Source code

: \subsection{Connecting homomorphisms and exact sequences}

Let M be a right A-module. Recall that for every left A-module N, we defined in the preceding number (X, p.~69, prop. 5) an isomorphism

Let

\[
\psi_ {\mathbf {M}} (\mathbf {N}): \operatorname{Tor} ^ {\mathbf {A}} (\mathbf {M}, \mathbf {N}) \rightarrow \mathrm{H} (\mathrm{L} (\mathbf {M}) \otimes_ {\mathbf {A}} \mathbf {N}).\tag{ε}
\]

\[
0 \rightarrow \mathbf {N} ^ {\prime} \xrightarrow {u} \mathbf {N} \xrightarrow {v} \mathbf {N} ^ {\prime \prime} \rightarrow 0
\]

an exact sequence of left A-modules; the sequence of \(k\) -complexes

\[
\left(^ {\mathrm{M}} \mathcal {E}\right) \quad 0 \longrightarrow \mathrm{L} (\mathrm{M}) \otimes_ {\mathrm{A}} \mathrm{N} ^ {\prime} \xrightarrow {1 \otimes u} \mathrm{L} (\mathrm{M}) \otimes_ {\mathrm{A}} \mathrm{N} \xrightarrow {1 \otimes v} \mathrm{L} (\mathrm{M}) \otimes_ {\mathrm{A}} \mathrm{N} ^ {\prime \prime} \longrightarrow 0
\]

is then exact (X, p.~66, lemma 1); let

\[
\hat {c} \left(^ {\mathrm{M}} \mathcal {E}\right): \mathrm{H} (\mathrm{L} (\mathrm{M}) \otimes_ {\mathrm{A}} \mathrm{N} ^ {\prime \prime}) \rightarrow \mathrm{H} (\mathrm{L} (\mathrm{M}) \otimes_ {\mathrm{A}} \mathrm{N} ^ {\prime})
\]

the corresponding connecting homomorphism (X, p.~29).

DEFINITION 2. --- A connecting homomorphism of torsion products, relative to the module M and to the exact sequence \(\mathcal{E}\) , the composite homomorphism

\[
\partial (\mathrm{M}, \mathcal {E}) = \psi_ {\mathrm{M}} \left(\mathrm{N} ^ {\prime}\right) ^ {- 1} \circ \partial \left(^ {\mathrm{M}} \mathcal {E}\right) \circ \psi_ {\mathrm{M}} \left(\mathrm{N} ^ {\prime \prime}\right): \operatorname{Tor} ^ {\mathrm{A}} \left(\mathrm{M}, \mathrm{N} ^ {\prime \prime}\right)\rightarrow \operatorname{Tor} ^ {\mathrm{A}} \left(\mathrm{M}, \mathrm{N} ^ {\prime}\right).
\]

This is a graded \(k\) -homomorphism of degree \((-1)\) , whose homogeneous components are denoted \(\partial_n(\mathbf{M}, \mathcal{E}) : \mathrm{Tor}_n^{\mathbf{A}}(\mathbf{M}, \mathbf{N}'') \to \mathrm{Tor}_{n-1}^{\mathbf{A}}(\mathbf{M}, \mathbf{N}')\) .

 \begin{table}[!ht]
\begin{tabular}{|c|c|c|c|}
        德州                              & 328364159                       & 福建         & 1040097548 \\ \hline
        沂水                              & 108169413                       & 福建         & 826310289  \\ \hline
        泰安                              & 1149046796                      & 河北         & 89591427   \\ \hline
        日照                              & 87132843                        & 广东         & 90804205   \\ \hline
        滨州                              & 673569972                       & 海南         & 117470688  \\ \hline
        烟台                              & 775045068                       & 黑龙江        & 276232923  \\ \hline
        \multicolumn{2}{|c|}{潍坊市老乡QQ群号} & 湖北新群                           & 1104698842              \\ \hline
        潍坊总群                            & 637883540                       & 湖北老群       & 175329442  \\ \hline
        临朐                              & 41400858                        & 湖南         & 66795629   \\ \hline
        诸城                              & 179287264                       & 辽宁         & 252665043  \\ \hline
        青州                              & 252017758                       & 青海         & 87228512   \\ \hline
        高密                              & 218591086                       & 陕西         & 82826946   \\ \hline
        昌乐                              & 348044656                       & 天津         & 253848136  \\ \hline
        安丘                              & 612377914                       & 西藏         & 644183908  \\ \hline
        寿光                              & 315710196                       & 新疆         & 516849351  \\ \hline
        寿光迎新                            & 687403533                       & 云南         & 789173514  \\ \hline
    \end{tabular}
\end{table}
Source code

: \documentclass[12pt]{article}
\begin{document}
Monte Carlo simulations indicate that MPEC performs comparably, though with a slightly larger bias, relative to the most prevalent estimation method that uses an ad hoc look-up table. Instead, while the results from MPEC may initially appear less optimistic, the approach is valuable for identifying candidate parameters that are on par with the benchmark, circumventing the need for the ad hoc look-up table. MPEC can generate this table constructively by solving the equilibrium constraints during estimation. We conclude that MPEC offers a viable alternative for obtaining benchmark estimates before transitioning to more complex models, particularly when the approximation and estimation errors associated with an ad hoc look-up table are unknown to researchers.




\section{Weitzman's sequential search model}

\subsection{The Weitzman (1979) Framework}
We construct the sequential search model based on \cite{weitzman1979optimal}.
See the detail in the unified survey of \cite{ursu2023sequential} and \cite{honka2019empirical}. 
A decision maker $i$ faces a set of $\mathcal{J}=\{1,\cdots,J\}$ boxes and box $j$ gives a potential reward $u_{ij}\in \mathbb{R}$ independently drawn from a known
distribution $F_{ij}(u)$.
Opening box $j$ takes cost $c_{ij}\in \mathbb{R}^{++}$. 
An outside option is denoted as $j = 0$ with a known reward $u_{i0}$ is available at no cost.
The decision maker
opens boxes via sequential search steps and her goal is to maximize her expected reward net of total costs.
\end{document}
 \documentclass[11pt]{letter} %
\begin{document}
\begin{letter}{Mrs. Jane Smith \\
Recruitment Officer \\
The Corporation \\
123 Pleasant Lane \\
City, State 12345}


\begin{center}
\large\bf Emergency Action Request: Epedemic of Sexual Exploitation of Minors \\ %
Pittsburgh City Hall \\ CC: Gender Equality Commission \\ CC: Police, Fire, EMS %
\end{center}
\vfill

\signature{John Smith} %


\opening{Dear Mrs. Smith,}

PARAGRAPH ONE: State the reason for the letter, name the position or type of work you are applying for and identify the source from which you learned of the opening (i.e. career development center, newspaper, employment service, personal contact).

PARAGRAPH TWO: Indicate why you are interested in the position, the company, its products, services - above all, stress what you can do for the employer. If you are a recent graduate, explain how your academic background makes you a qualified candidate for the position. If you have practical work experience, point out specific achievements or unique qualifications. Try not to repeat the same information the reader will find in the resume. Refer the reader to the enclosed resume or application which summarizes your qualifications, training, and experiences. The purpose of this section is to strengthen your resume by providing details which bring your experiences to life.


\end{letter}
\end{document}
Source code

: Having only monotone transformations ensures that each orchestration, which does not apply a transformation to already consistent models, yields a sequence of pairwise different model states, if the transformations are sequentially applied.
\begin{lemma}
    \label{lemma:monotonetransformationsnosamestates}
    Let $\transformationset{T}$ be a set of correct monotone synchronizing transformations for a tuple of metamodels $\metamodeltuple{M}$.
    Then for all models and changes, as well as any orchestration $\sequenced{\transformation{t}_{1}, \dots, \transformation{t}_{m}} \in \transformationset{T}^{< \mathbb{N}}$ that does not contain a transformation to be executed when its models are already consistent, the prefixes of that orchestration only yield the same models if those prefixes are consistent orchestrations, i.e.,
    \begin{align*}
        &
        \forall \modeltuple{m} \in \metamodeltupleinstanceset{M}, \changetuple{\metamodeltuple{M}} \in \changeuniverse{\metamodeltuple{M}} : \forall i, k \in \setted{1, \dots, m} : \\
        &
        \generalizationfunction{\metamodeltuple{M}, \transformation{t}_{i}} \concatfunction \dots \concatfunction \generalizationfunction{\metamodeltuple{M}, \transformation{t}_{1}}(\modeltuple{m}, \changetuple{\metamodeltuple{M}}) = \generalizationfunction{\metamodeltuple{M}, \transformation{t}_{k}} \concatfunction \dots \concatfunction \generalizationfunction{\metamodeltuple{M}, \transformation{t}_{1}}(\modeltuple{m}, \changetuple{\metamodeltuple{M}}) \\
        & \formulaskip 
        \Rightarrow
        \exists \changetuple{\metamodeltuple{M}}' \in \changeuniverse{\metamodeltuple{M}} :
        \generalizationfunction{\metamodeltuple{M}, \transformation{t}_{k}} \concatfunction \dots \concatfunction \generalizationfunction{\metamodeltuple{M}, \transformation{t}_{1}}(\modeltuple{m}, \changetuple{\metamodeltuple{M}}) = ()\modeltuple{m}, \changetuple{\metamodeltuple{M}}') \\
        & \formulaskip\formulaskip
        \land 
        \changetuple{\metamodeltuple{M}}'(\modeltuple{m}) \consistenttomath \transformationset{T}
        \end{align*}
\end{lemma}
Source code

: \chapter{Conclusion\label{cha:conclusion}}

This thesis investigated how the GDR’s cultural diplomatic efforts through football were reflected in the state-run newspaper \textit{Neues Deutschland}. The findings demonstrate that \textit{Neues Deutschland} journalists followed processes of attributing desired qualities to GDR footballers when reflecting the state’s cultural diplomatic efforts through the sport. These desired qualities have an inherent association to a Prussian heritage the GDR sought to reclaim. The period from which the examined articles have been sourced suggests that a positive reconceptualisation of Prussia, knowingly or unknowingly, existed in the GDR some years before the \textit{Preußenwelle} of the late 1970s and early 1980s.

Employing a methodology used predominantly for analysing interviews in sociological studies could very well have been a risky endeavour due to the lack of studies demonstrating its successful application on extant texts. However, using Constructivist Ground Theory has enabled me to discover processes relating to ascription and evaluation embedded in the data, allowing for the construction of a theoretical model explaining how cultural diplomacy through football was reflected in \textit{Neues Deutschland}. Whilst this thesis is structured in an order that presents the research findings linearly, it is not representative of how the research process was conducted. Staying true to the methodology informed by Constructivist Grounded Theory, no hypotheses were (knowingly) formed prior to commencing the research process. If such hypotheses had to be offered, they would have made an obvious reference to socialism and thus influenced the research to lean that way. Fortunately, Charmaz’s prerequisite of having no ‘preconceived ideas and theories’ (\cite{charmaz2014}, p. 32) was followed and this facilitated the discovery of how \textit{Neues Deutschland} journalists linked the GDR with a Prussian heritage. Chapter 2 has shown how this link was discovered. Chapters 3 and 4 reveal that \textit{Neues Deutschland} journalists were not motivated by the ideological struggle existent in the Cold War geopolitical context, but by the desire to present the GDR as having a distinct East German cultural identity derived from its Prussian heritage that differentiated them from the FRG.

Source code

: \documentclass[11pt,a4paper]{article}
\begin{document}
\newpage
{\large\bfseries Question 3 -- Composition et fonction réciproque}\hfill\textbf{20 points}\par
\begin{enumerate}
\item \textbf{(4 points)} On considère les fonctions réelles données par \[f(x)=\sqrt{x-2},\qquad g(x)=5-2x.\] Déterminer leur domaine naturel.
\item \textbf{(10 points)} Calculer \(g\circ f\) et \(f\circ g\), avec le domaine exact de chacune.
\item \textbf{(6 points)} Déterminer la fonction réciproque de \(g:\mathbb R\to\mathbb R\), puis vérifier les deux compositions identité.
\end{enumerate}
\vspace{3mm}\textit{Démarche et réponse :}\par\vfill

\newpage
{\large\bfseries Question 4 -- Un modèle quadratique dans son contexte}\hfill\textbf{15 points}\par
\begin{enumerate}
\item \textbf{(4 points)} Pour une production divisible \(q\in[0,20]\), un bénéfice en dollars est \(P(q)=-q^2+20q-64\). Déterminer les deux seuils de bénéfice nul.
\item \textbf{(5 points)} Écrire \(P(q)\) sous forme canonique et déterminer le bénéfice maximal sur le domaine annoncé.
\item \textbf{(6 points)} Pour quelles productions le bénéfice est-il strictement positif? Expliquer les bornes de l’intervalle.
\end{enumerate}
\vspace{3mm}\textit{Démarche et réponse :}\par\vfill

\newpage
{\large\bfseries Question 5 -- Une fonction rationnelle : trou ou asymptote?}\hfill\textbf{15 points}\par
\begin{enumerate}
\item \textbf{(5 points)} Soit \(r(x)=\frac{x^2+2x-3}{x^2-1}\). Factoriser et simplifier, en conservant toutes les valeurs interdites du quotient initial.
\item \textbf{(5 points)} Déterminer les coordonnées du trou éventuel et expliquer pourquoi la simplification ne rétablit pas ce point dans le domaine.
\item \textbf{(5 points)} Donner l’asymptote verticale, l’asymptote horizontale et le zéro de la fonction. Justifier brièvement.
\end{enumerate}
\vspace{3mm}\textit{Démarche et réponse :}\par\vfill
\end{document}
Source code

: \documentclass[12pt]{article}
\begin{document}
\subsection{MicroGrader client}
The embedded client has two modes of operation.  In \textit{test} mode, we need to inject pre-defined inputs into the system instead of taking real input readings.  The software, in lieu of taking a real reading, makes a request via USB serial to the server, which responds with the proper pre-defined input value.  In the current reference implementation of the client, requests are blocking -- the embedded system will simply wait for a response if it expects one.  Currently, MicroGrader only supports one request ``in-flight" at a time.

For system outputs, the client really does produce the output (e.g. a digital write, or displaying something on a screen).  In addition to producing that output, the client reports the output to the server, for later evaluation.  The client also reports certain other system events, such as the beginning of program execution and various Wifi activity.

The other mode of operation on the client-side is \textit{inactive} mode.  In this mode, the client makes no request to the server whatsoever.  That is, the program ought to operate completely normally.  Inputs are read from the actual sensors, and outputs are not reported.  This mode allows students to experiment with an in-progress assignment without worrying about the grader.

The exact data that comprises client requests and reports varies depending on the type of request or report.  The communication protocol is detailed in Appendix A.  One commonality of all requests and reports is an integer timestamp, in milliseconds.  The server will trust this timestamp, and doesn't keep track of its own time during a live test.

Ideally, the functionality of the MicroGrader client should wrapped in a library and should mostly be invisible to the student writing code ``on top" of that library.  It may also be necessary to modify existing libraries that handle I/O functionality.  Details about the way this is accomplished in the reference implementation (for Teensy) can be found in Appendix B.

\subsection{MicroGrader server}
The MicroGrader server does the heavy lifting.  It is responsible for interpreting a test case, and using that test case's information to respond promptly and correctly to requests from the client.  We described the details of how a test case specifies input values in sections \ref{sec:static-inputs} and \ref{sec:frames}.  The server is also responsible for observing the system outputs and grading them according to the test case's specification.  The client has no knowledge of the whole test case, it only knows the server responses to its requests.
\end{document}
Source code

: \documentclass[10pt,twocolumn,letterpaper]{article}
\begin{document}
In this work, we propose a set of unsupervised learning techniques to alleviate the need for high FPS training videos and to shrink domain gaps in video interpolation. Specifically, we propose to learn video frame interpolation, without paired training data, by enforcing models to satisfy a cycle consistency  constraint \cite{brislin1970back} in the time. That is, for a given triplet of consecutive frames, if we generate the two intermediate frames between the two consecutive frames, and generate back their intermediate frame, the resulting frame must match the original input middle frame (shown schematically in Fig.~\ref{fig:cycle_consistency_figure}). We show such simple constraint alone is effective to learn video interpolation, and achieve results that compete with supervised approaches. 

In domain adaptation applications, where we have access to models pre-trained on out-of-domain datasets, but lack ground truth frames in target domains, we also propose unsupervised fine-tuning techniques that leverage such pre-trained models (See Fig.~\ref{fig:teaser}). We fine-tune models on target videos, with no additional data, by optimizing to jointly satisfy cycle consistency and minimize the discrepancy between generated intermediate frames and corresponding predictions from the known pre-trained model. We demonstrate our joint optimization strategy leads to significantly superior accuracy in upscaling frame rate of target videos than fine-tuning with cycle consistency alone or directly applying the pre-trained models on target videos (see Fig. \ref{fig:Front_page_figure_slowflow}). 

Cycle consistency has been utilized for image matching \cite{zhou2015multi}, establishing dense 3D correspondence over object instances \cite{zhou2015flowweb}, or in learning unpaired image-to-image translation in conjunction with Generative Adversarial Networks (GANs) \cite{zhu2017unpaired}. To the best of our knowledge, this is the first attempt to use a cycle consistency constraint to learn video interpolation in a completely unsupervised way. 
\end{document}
= = =
* [What is required]:
Above are the records. Print exactly, and only, the lines from the line with "le domaine annoncé." to the line with "For system outputs, the", both inclusive.

* [Answer to the problem]:
\item \textbf{(5 points)} Écrire \(P(q)\) sous forme canonique et déterminer le bénéfice maximal sur le domaine annoncé.
\item \textbf{(6 points)} Pour quelles productions le bénéfice est-il strictement positif? Expliquer les bornes de l’intervalle.
\end{enumerate}
\vspace{3mm}\textit{Démarche et réponse :}\par\vfill

\newpage
{\large\bfseries Question 5 -- Une fonction rationnelle : trou ou asymptote?}\hfill\textbf{15 points}\par
\begin{enumerate}
\item \textbf{(5 points)} Soit \(r(x)=\frac{x^2+2x-3}{x^2-1}\). Factoriser et simplifier, en conservant toutes les valeurs interdites du quotient initial.
\item \textbf{(5 points)} Déterminer les coordonnées du trou éventuel et expliquer pourquoi la simplification ne rétablit pas ce point dans le domaine.
\item \textbf{(5 points)} Donner l’asymptote verticale, l’asymptote horizontale et le zéro de la fonction. Justifier brièvement.
\end{enumerate}
\vspace{3mm}\textit{Démarche et réponse :}\par\vfill
\end{document}
Source code

: \documentclass[12pt]{article}
\begin{document}
\subsection{MicroGrader client}
The embedded client has two modes of operation.  In \textit{test} mode, we need to inject pre-defined inputs into the system instead of taking real input readings.  The software, in lieu of taking a real reading, makes a request via USB serial to the server, which responds with the proper pre-defined input value.  In the current reference implementation of the client, requests are blocking -- the embedded system will simply wait for a response if it expects one.  Currently, MicroGrader only supports one request ``in-flight" at a time.

For system outputs, the client really does produce the output (e.g. a digital write, or displaying something on a screen).  In addition to producing that output, the client reports the output to the server, for later evaluation.  The client also reports certain other system events, such as the beginning of program execution and various Wifi activity.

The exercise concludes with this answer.